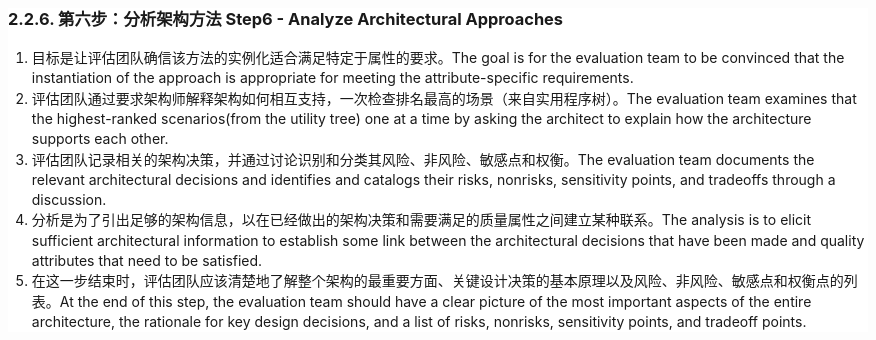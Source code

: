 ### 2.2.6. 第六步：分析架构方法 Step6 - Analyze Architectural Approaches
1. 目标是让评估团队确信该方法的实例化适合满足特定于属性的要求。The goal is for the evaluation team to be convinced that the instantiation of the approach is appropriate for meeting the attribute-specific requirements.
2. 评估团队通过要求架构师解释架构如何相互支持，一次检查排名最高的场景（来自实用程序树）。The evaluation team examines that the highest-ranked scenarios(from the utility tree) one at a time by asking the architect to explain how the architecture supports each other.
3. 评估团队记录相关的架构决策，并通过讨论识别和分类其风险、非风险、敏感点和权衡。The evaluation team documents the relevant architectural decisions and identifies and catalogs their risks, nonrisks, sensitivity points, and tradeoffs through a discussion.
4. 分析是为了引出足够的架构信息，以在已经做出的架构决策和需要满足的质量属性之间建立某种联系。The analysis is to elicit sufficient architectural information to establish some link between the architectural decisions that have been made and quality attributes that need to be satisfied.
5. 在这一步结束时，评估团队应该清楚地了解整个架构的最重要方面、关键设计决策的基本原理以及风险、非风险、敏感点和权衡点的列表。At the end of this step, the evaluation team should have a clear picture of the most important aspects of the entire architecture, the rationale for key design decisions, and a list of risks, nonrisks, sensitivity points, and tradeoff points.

_ _ _

• **Your assignment**
Within the entries, find all lines that contain "sensitivity" and copy each one.

• **Output**
3. 评估团队记录相关的架构决策，并通过讨论识别和分类其风险、非风险、敏感点和权衡。The evaluation team documents the relevant architectural decisions and identifies and catalogs their risks, nonrisks, sensitivity points, and tradeoffs through a discussion.
5. 在这一步结束时，评估团队应该清楚地了解整个架构的最重要方面、关键设计决策的基本原理以及风险、非风险、敏感点和权衡点的列表。At the end of this step, the evaluation team should have a clear picture of the most important aspects of the entire architecture, the rationale for key design decisions, and a list of risks, nonrisks, sensitivity points, and tradeoff points.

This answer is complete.